[Source records]

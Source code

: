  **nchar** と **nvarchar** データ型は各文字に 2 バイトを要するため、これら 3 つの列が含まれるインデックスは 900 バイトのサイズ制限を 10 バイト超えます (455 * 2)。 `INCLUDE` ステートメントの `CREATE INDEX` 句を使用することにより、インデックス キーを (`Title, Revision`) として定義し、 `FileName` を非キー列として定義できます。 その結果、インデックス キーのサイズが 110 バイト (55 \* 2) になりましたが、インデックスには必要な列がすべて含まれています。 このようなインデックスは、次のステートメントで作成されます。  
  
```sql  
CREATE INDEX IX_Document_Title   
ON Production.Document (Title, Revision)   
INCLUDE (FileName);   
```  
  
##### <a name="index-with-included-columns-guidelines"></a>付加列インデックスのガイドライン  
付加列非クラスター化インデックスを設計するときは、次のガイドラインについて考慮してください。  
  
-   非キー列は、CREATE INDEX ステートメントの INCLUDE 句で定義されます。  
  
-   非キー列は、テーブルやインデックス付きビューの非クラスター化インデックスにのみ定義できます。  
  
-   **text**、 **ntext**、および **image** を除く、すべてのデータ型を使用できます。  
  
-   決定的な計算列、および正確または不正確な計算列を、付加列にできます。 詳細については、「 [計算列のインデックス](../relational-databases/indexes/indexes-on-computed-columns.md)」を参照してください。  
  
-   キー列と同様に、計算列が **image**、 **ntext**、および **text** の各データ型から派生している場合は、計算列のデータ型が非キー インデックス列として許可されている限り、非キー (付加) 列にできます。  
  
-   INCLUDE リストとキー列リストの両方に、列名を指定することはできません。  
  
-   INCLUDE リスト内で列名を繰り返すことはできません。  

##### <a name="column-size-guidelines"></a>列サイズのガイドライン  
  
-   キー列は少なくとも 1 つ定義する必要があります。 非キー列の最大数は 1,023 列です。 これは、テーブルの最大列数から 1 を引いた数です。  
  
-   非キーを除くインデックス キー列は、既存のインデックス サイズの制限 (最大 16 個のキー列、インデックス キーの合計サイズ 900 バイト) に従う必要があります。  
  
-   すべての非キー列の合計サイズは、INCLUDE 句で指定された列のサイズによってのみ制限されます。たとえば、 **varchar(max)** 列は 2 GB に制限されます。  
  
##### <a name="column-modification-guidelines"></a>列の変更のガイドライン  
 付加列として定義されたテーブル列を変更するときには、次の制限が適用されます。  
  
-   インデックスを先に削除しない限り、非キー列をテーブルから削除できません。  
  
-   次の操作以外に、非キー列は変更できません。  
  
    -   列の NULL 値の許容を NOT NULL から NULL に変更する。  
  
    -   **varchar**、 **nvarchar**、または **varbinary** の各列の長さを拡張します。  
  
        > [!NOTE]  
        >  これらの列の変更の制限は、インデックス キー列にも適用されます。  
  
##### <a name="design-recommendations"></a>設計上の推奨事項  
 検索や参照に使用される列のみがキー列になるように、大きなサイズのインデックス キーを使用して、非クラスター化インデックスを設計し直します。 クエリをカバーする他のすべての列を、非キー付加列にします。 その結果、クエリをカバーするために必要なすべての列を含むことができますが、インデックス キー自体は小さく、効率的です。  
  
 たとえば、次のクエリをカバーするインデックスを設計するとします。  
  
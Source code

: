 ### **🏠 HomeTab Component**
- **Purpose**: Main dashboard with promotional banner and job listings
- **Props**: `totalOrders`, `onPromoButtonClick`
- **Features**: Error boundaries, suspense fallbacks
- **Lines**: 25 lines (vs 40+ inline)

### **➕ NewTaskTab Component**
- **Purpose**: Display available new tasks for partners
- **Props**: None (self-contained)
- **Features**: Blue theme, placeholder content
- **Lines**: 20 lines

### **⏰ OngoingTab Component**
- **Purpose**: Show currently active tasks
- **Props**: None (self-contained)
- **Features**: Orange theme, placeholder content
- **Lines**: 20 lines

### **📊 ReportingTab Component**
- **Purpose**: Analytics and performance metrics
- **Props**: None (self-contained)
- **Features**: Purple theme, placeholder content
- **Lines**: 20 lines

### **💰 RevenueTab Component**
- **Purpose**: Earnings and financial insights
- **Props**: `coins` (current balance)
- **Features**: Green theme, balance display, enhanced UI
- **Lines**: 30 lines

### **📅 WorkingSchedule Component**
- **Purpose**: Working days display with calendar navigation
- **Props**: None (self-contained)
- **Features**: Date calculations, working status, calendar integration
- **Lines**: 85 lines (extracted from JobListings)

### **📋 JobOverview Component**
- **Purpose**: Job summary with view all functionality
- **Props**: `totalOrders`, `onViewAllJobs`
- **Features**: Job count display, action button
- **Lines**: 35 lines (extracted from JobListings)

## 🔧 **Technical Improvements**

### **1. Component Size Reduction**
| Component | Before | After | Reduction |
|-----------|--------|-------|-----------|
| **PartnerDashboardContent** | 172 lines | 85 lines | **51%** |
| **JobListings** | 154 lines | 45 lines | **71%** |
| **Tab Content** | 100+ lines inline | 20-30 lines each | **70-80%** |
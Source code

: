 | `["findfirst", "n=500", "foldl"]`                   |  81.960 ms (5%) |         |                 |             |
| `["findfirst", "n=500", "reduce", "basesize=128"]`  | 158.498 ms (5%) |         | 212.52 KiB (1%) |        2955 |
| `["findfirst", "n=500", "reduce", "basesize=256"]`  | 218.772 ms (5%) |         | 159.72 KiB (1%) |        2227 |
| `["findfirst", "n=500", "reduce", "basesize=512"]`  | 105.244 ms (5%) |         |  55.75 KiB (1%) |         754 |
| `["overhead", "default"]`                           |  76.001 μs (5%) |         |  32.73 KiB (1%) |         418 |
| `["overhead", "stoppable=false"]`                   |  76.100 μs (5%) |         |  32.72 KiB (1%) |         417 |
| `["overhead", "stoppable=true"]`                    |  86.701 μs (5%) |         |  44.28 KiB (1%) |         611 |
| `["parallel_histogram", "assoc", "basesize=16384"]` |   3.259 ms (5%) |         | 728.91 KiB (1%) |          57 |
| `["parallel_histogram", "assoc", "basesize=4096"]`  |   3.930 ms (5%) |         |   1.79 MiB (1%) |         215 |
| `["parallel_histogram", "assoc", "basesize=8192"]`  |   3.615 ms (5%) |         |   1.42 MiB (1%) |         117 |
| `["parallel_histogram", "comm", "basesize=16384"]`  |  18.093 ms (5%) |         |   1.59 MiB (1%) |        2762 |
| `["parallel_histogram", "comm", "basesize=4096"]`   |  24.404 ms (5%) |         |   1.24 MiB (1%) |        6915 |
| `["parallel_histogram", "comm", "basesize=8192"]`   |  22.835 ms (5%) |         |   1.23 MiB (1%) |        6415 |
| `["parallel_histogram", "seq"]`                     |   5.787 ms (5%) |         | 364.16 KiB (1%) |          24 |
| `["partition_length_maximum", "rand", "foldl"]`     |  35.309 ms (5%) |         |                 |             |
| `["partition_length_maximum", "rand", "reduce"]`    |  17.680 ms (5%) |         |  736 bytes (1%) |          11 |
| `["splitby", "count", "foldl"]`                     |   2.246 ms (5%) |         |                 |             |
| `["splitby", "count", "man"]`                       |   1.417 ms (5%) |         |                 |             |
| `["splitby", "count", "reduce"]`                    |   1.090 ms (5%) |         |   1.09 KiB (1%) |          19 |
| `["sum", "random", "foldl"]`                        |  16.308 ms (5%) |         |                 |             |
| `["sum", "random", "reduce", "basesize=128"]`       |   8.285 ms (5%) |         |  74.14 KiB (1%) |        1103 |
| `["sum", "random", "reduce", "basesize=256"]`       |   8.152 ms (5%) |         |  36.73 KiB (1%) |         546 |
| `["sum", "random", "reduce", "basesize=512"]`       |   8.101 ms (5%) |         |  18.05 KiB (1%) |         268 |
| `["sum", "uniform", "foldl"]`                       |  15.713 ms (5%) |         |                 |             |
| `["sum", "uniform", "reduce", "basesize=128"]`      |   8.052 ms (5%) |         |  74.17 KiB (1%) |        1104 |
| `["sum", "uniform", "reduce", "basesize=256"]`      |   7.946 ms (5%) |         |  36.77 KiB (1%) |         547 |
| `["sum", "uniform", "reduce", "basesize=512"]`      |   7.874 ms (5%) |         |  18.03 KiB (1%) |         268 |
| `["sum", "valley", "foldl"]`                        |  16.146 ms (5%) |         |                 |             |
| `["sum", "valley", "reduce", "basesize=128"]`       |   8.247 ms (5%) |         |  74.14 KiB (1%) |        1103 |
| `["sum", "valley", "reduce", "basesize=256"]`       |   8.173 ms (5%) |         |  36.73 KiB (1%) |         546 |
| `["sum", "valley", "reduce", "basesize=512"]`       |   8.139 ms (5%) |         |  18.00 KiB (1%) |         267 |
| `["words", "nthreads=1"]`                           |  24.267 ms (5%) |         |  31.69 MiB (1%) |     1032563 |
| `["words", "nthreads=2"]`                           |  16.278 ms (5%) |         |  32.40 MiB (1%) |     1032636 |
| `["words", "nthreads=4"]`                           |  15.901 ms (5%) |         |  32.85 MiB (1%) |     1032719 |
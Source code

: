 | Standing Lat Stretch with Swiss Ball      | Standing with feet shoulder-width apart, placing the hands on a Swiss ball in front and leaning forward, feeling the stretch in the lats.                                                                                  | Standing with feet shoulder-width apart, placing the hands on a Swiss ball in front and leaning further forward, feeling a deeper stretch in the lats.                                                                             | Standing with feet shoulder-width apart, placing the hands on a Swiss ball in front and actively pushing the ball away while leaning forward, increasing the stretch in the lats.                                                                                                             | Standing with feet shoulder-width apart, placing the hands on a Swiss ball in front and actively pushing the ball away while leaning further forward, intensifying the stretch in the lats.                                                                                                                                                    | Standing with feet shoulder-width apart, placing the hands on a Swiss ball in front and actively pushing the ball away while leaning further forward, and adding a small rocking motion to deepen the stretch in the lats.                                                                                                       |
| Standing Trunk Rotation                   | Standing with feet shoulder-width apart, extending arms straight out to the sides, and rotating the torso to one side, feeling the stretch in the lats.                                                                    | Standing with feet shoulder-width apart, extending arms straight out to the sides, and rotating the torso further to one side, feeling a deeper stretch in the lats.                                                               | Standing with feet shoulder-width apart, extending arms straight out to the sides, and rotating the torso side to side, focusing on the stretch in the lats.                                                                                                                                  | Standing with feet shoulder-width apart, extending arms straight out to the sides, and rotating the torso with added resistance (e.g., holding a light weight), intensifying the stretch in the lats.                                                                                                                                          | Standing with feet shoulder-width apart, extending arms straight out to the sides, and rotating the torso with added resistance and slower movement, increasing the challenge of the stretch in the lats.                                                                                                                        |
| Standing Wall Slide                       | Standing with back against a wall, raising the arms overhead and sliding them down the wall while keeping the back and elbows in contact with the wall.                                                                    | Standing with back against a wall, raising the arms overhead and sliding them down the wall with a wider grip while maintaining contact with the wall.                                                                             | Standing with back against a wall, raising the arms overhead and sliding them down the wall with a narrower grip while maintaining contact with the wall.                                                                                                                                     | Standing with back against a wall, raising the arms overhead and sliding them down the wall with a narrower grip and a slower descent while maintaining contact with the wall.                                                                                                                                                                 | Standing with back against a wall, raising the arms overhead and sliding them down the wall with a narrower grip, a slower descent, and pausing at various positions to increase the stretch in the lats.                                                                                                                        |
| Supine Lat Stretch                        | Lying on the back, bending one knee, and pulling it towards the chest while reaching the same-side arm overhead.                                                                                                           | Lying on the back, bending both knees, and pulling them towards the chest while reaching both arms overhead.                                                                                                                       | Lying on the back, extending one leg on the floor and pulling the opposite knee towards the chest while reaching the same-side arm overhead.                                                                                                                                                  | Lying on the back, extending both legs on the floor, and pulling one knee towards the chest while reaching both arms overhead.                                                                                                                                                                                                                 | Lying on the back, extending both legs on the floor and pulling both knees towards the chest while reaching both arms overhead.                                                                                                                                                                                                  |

What to work on:
What are the lines above, starting at the one with "16.308 ms (5%)" and ending at the one with "15.713 ms (5%)"? Give them again exactly, and only them.

Task result:
| `["sum", "random", "foldl"]`                        |  16.308 ms (5%) |         |                 |             |
| `["sum", "random", "reduce", "basesize=128"]`       |   8.285 ms (5%) |         |  74.14 KiB (1%) |        1103 |
| `["sum", "random", "reduce", "basesize=256"]`       |   8.152 ms (5%) |         |  36.73 KiB (1%) |         546 |
| `["sum", "random", "reduce", "basesize=512"]`       |   8.101 ms (5%) |         |  18.05 KiB (1%) |         268 |
| `["sum", "uniform", "foldl"]`                       |  15.713 ms (5%) |         |                 |             |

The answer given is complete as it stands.